Segment Start: Records for processing

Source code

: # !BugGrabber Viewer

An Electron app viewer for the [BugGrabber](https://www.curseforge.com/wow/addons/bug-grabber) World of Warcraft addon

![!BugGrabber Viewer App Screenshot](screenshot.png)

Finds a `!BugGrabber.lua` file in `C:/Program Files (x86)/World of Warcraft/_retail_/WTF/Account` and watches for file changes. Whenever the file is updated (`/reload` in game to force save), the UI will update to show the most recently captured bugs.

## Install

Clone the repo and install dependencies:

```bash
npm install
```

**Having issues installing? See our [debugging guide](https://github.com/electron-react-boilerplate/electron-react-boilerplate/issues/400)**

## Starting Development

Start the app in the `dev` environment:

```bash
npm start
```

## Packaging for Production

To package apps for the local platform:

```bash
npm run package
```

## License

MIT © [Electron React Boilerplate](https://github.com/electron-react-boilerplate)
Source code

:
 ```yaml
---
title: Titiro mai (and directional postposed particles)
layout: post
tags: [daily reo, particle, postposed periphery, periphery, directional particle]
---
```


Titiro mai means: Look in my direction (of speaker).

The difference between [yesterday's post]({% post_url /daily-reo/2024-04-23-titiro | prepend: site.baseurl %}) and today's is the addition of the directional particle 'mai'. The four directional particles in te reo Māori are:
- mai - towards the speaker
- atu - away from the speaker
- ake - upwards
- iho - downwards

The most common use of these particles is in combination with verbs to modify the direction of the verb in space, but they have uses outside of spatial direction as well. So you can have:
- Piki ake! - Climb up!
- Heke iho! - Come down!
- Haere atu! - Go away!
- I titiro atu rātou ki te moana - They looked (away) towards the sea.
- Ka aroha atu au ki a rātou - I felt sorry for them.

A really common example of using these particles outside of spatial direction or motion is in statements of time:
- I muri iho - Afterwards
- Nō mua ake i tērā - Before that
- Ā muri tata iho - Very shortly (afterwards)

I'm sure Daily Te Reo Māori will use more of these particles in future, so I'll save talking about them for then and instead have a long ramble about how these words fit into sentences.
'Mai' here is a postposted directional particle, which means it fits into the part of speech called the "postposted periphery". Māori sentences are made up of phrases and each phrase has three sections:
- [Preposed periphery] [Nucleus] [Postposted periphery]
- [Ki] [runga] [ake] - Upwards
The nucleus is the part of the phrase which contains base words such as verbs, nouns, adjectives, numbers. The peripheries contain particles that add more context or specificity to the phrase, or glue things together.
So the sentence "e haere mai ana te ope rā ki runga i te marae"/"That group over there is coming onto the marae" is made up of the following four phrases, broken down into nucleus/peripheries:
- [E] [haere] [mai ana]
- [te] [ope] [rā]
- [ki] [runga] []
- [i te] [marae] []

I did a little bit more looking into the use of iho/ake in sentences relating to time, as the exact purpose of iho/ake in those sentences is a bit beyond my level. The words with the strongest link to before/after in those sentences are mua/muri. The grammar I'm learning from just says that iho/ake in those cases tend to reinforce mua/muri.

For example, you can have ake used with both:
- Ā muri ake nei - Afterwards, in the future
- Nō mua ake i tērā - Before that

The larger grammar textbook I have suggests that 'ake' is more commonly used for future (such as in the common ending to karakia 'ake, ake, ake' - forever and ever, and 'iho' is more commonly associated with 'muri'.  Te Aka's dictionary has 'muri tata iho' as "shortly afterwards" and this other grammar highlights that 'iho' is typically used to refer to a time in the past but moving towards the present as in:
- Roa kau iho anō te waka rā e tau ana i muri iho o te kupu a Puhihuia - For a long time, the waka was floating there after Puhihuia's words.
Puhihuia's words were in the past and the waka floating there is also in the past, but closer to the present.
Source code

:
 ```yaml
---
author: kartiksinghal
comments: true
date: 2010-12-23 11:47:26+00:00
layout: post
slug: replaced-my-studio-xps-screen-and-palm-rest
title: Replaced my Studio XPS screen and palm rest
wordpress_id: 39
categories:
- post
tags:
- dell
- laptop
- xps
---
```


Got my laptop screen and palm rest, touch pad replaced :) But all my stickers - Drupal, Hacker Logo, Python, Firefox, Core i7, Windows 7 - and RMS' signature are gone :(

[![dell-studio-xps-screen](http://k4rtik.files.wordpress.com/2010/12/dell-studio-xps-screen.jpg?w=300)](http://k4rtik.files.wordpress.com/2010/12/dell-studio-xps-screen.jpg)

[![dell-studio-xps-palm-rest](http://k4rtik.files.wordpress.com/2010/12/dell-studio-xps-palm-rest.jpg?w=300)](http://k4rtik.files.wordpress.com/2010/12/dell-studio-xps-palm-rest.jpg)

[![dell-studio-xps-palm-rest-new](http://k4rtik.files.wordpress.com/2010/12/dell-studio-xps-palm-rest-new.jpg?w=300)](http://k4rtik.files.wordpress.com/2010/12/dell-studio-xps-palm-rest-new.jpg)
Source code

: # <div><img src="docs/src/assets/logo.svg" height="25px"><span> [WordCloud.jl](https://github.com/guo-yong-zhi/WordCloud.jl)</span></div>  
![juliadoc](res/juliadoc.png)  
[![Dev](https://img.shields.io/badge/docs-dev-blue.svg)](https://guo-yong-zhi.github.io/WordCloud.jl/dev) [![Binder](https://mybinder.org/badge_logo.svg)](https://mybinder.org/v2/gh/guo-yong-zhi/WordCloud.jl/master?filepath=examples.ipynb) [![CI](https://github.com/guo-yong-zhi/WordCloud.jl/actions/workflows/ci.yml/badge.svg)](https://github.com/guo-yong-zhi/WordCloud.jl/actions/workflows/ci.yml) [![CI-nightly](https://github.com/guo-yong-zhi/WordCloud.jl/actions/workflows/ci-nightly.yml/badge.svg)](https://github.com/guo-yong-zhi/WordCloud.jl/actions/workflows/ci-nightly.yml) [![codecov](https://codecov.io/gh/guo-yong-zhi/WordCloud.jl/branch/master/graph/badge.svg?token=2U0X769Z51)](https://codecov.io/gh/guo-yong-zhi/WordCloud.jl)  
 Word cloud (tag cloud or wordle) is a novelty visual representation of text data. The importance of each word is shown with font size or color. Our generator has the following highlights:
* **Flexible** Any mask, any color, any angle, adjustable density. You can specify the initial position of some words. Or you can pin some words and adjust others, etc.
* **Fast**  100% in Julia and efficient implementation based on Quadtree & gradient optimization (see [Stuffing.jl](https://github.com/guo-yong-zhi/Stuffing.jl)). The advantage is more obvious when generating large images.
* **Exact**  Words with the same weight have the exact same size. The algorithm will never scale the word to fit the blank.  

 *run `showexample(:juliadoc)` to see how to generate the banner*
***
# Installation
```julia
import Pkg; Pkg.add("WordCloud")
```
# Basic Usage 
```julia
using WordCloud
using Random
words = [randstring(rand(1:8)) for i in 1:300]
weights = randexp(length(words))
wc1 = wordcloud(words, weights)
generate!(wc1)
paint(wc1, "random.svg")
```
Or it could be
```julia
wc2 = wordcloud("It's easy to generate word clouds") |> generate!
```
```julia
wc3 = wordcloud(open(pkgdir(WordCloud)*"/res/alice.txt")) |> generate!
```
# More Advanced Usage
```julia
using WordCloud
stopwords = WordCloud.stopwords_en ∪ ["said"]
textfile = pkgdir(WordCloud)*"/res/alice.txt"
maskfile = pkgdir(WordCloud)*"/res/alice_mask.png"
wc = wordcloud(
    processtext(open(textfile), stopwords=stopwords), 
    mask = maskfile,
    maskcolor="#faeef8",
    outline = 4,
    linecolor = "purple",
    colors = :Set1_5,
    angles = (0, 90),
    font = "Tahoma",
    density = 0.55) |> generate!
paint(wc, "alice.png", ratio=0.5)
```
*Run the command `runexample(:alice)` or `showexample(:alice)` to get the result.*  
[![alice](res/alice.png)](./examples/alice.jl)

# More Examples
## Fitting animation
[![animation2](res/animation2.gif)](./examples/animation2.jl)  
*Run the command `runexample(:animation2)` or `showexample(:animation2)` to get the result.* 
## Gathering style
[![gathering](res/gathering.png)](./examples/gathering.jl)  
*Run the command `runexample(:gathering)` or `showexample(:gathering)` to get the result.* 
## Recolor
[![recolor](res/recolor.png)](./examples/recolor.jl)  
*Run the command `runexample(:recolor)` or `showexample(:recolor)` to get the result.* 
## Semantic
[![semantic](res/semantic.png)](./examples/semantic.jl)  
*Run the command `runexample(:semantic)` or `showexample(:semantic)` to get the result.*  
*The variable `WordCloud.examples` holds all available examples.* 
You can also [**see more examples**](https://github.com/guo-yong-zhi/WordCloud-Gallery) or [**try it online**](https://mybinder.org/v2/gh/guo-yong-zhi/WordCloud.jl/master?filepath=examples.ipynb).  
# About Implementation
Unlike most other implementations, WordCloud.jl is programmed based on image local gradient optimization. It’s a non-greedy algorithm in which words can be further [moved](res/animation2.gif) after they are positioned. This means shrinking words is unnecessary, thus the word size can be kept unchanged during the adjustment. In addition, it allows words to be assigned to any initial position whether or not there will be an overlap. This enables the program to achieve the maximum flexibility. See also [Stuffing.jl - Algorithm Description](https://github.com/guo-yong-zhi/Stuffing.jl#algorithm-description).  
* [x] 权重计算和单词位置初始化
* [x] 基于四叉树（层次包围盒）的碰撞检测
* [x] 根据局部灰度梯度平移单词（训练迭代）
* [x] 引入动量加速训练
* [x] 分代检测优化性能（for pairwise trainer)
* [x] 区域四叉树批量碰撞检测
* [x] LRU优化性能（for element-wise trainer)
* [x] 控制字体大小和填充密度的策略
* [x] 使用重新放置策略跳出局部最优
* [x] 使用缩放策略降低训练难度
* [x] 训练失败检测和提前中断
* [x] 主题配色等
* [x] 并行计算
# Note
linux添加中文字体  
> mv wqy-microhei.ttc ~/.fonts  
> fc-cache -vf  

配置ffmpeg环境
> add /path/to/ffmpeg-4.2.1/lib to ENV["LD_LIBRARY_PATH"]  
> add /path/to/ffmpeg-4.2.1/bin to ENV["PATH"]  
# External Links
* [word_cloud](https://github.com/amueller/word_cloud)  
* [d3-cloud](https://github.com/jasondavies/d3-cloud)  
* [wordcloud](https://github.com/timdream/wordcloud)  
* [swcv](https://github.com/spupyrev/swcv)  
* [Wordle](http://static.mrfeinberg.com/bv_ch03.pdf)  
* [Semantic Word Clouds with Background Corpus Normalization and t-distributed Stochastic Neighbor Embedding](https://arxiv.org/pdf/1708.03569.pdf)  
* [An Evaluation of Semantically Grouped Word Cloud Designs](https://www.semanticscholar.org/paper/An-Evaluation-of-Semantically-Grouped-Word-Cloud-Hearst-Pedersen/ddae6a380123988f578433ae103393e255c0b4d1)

Segment End: Records for processing

• Problem description: Every line above with the string "boilerplate" in it should be copied into the answer.

• Response to this task:
**Having issues installing? See our [debugging guide](https://github.com/electron-react-boilerplate/electron-react-boilerplate/issues/400)**
MIT © [Electron React Boilerplate](https://github.com/electron-react-boilerplate)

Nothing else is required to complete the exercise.